基本的な心構えです。当たり前のことですが改めて考える機会を持つことも必要ですね。

・良い仕事をする-良い仕事をすれば結果的にお金は付いてくる
・伸びる会社は「お客様第一」が目的となっている
・良い仕事とは結果として稼ぐことができる仕事-稼げない仕事は良い仕事ではない

これは意外と当たり前になっていないですね。仕事自体が目的になってしまうことは非常に多いでしょう。ドラッカーの石工のエピソードを思い出していただければわかると思います。

ついで小宮氏は目的と目標の違いに言及します。

・目的とは存在意義である

ドラッカーの言葉通りです。ミッションを定義するときに検討すべき事柄です。

・お客様に喜んでいただくことは「目的」、売上高50億円を達成することは「目標」

これもドラッカー的ですが、ビジネスシーンでも意外と共通認識になっていないですね。

TMAではドラッカー流に ミッション(使命)、ビジョン(将来像)、バリュー(提供価値)、ゴール(目的)、ターゲット(目標)という5段階を設定しています。

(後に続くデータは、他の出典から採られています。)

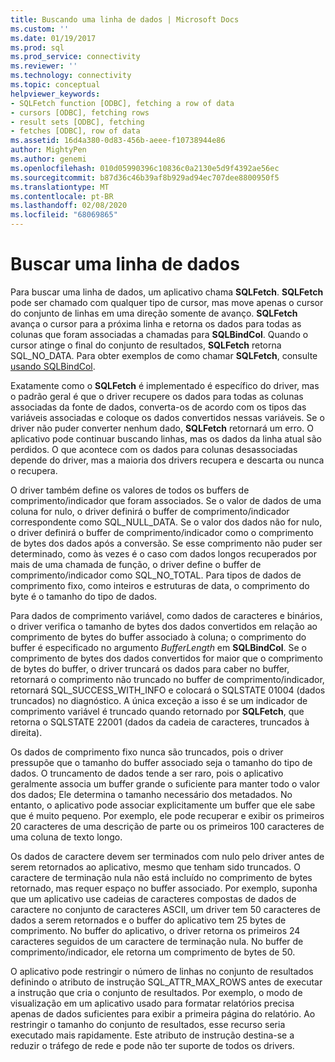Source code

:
 ```yaml
---
title: Buscando uma linha de dados | Microsoft Docs
ms.custom: ''
ms.date: 01/19/2017
ms.prod: sql
ms.prod_service: connectivity
ms.reviewer: ''
ms.technology: connectivity
ms.topic: conceptual
helpviewer_keywords:
- SQLFetch function [ODBC], fetching a row of data
- cursors [ODBC], fetching rows
- result sets [ODBC], fetching
- fetches [ODBC], row of data
ms.assetid: 16d4a380-0d83-456b-aeee-f10738944e86
author: MightyPen
ms.author: genemi
ms.openlocfilehash: 010d05990396c10836c0a2130e5d9f4392ae56ec
ms.sourcegitcommit: b87d36c46b39af8b929ad94ec707dee8800950f5
ms.translationtype: MT
ms.contentlocale: pt-BR
ms.lasthandoff: 02/08/2020
ms.locfileid: "68069865"
---
```

# <a name="fetching-a-row-of-data"></a>Buscar uma linha de dados
Para buscar uma linha de dados, um aplicativo chama **SQLFetch**. **SQLFetch** pode ser chamado com qualquer tipo de cursor, mas move apenas o cursor do conjunto de linhas em uma direção somente de avanço. **SQLFetch** avança o cursor para a próxima linha e retorna os dados para todas as colunas que foram associadas a chamadas para **SQLBindCol**. Quando o cursor atinge o final do conjunto de resultados, **SQLFetch** retorna SQL_NO_DATA. Para obter exemplos de como chamar **SQLFetch**, consulte [usando SQLBindCol](../../../odbc/reference/develop-app/using-sqlbindcol.md).  
  
 Exatamente como o **SQLFetch** é implementado é específico do driver, mas o padrão geral é que o driver recupere os dados para todas as colunas associadas da fonte de dados, converta-os de acordo com os tipos das variáveis associadas e coloque os dados convertidos nessas variáveis. Se o driver não puder converter nenhum dado, **SQLFetch** retornará um erro. O aplicativo pode continuar buscando linhas, mas os dados da linha atual são perdidos. O que acontece com os dados para colunas desassociadas depende do driver, mas a maioria dos drivers recupera e descarta ou nunca o recupera.  
  
 O driver também define os valores de todos os buffers de comprimento/indicador que foram associados. Se o valor de dados de uma coluna for nulo, o driver definirá o buffer de comprimento/indicador correspondente como SQL_NULL_DATA. Se o valor dos dados não for nulo, o driver definirá o buffer de comprimento/indicador como o comprimento de bytes dos dados após a conversão. Se esse comprimento não puder ser determinado, como às vezes é o caso com dados longos recuperados por mais de uma chamada de função, o driver define o buffer de comprimento/indicador como SQL_NO_TOTAL. Para tipos de dados de comprimento fixo, como inteiros e estruturas de data, o comprimento do byte é o tamanho do tipo de dados.  
  
 Para dados de comprimento variável, como dados de caracteres e binários, o driver verifica o tamanho de bytes dos dados convertidos em relação ao comprimento de bytes do buffer associado à coluna; o comprimento do buffer é especificado no argumento *BufferLength* em **SQLBindCol**. Se o comprimento de bytes dos dados convertidos for maior que o comprimento de bytes do buffer, o driver truncará os dados para caber no buffer, retornará o comprimento não truncado no buffer de comprimento/indicador, retornará SQL_SUCCESS_WITH_INFO e colocará o SQLSTATE 01004 (dados truncados) no diagnóstico. A única exceção a isso é se um indicador de comprimento variável é truncado quando retornado por **SQLFetch**, que retorna o SQLSTATE 22001 (dados da cadeia de caracteres, truncados à direita).  
  
 Os dados de comprimento fixo nunca são truncados, pois o driver pressupõe que o tamanho do buffer associado seja o tamanho do tipo de dados. O truncamento de dados tende a ser raro, pois o aplicativo geralmente associa um buffer grande o suficiente para manter todo o valor dos dados; Ele determina o tamanho necessário dos metadados. No entanto, o aplicativo pode associar explicitamente um buffer que ele sabe que é muito pequeno. Por exemplo, ele pode recuperar e exibir os primeiros 20 caracteres de uma descrição de parte ou os primeiros 100 caracteres de uma coluna de texto longo.  
  
 Os dados de caractere devem ser terminados com nulo pelo driver antes de serem retornados ao aplicativo, mesmo que tenham sido truncados. O caractere de terminação nula não está incluído no comprimento de bytes retornado, mas requer espaço no buffer associado. Por exemplo, suponha que um aplicativo use cadeias de caracteres compostas de dados de caractere no conjunto de caracteres ASCII, um driver tem 50 caracteres de dados a serem retornados e o buffer do aplicativo tem 25 bytes de comprimento. No buffer do aplicativo, o driver retorna os primeiros 24 caracteres seguidos de um caractere de terminação nula. No buffer de comprimento/indicador, ele retorna um comprimento de bytes de 50.  
  
 O aplicativo pode restringir o número de linhas no conjunto de resultados definindo o atributo de instrução SQL_ATTR_MAX_ROWS antes de executar a instrução que cria o conjunto de resultados. Por exemplo, o modo de visualização em um aplicativo usado para formatar relatórios precisa apenas de dados suficientes para exibir a primeira página do relatório. Ao restringir o tamanho do conjunto de resultados, esse recurso seria executado mais rapidamente. Este atributo de instrução destina-se a reduzir o tráfego de rede e pode não ter suporte de todos os drivers.
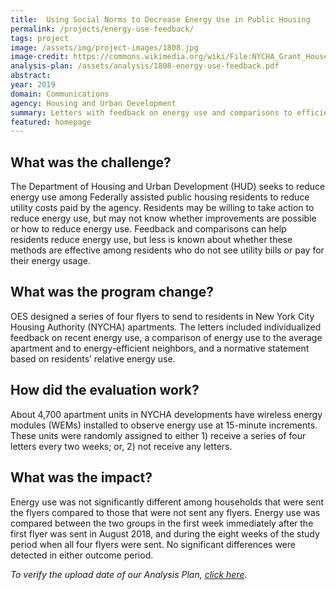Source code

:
```yaml
---
title:  Using Social Norms to Decrease Energy Use in Public Housing
permalink: /projects/energy-use-feedback/
tags: project  
image: /assets/img/project-images/1808.jpg  
image-credit: https://commons.wikimedia.org/wiki/File:NYCHA_Grant_Houses_WTM3_The_Fixers_0021.jpg 
analysis-plan: /assets/analysis/1808-energy-use-feedback.pdf
abstract: 
year: 2019  
domain: Communications
agency: Housing and Urban Development
summary: Letters with feedback on energy use and comparisons to efficient neighbors did not reduce energy use among public housing residents
featured: homepage
---
```


## What was the challenge?

The Department of Housing and Urban Development (HUD) seeks to reduce energy use among Federally assisted public housing residents to reduce utility costs paid by the agency. Residents may be willing to take action to reduce energy use, but may not know whether improvements are possible or how to reduce energy use. Feedback and comparisons can help residents reduce energy use, but less is known about whether these methods are effective among residents who do not see utility bills or pay for their energy usage.

## What was the program change?

OES designed a series of four flyers to send to residents in New York City Housing Authority (NYCHA) apartments. The letters included individualized feedback on recent energy use, a comparison of energy use to the average apartment and to energy-efficient neighbors, and a normative statement based on residents’ relative energy use.

## How did the evaluation work?

About 4,700 apartment units in NYCHA developments have wireless energy modules (WEMs) installed to observe energy use at 15-minute increments. These units were randomly assigned to either 1) receive a series of four letters every two weeks; or, 2) not receive any letters.  

## What was the impact?

Energy use was not significantly different among households that were sent the flyers compared to those that were not sent any flyers. Energy use was compared between the two groups in the first week immediately after the first flyer was sent in August 2018, and during the eight weeks of the study period when all four flyers were sent. No significant differences were detected in either outcome period.

<i>To verify the upload date of our Analysis Plan, <a href="https://github.com/gsa-oes/office-of-evaluation-sciences/tree/master/assets/analysis">click here</a>.</i>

小宮氏の定義に照らすと、目的が上位概念としてのミッションと具体的行動結果としてのゴールに分解されているわけです。それを組織体の方向性であるビジョンと手段としてのバリュー(提供価値)が支える構図です。

(つづく)

2010年2月23日火曜日

組織の生存と成果の明確化

「 マネジメントにとって最大の責任は、組織の生存を確実にすることである。
組織の構造を健全かつ堅固にし、打撃に耐えられるようにすることである。
急激な変化に適応し、機会をとらえることである。 」 (『乱気流時代の経営』より)


戦略的意思決定が必要となる状況を明らかにする文章です。

現在にすっかり適応しきってしまうと環境変化にはついていけません。
いわゆる過剰適応という状況です。
生物が滅ぶ理由の多くは過剰適応と後に来る環境の変化です。
マネジメントについても同じことが言えます。

現代では環境変化は当たり前です。今日安全なことは明日は安全ではありません。ですから明日のために今日動く必要があるわけです。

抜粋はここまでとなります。